Sara Bernhardt en el seminario
La divina ilusión representa a un grupo de niños violentados sexualmente por pastores de la Iglesia católica en Canadá
Apoyamos en estos momentos desde nuestra trinchera, dice Pilar Boliver, de pie sobre el escenario, al término de la función de La divina ilusión, que al cumplirse ocho días del temblor del 19 de septiembre retomó su temporada y donará lo recaudado en taquilla el martes 27 para los damnificados del sismo que dividió a los teatreros entre quienes se integraron a brigadas de toda índole para ayudar en centros de acopio, en albergues y en edificios derrumbados, y quienes afirman que hacer teatro es lo que urge en estos momentos aciagos.
La Capilla se abre de nueva cuenta a una obra de Michel Marc Bouchard, autor canadiense de cuya dramaturgia se ha ocupado Boris Schoemann desde hace ya varias décadas, como lo hemos visto con Los endebles, que da nombre a su compañía, además de El camino de los pasos peligrosos, La historia de la oca, Las musas huérfanas, Tom en la granja y Bajo la mirada de las moscas.

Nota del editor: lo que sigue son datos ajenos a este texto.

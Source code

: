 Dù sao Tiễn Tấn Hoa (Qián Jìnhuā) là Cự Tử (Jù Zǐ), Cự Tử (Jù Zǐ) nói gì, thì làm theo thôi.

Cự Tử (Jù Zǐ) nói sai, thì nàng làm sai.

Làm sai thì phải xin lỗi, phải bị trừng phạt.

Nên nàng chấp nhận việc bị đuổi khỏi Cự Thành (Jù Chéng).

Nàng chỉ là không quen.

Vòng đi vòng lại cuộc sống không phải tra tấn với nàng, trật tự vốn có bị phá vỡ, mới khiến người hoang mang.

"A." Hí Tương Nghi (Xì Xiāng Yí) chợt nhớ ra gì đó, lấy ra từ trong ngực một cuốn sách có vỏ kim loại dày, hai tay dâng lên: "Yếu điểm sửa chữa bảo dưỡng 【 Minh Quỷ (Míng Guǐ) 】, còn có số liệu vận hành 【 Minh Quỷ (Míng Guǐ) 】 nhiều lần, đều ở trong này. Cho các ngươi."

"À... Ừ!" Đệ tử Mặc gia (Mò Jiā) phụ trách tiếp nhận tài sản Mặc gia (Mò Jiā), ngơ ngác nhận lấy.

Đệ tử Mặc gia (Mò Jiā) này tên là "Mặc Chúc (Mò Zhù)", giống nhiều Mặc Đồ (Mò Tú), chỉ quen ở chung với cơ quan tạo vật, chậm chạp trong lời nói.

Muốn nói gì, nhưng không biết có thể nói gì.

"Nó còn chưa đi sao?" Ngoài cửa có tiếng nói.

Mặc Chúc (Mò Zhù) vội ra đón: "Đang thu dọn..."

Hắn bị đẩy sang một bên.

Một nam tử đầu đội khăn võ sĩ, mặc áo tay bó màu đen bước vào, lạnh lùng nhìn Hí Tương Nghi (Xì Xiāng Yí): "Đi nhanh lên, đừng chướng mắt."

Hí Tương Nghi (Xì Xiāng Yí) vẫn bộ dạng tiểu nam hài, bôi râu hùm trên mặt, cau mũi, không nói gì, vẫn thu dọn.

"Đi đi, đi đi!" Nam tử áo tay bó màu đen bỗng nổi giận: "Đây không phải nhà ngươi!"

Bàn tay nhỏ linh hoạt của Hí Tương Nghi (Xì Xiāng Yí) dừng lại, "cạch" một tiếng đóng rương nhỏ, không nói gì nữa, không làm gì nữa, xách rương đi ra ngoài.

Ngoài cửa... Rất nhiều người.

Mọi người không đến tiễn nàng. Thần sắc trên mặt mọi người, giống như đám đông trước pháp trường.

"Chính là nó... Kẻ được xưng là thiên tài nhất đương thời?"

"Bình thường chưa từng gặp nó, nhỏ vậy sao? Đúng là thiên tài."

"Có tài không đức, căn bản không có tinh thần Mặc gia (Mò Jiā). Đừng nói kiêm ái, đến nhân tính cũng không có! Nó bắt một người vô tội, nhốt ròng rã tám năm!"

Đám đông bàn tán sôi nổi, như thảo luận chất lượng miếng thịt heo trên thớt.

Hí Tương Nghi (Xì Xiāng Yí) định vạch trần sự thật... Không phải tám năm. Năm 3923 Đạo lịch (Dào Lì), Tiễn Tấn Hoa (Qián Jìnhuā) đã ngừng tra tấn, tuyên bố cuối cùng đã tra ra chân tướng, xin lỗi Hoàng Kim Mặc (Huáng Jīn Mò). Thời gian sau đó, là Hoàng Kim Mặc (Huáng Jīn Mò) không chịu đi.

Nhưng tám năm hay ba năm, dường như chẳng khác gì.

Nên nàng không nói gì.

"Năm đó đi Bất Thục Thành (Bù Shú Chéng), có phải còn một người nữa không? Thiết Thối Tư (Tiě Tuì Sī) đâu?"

Bouchard, quien generalmente escribe obras en las que desgaja el dolor incrustado en el núcleo familiar, amplía más el entorno y en La divina ilusión se enfoca, además, en el abuso cometido por los representantes de la iglesia católica desde al menos 1905, en Montreal, cuando la actriz francesa Sarah Bernhardt acudió con su compañía a dar tres funciones de una pieza adaptada por ella sobre una joven que sufrió abuso sexual.
La obra, que sucede en un seminario, una fábrica de calzado y un teatro, plantea la explotación obrera, que incluye niños, el permanente abuso sexual de los miembros de la iglesia y el chantaje que éstos practican para salvaguardar su credibilidad. Son acciones que se hacen públicas con la presencia de la llamada “reina de la postura y princesa del ademán” en Canadá.
La delicada contundencia de Schoemann para abordar desde la traducción y la dirección este complejo texto, pleno de subtextos, humor negro y crueldad, se enriquece al conseguir mantener el equilibrio a lo largo del doble juego que propone el autor, que enfrenta teatro y religión, en un inteligente duelo de paradojas.
Eficazmente resuelto el espacio escénico por Fernando Flores Trejo, quien juega con las posibilidades de cuatro alargadas mesas y utiliza estos elementos para construir el dormitorio del seminario y el camerino de la legendaria actriz, los distintos ámbitos trasladan al espectador a una atmósfera de opresión y ocultamiento, que por momentos abre lugar a la confesión, la renovación y al sedimento de la tragedia.
El elenco, integrado por Pilar Boliver, Miguel Conde, Miguel Corral, Dali González, Gabriela Guraieb, Olivia Lagunas, Constantino Morán, Carmen Ramos, Servando Anacarsis Ramos, Eugenio Rubio y Mahalat Sánchez, conjuga con buenos resultados artísticos la diferencia de edades, formación y trayectorias, de modo que el conjunto realiza una labor depurada que introduce gentil y ágilmente al espectador en una época de terror que se reproduce en la actualidad, con distinta vestimenta.
Un delicioso y divertido juego entre el personaje de la actriz que dominó los escenarios durante 50 años y el joven admirador que intenta ser dramaturgo permea la obra a través de una gozosa y entrañable crítica al arte teatral y las formas de concebirlo, representarlo y dignificarlo en la ficción, justo en este momento en el que sus hacedores se dividen en México, aunque en el fondo persigan una reconstrucción total del país, de sus habitantes, de sus moradas, y, al mismo tiempo, la demolición de una clase política carcomida por una corrupción que ha hecho metástasis.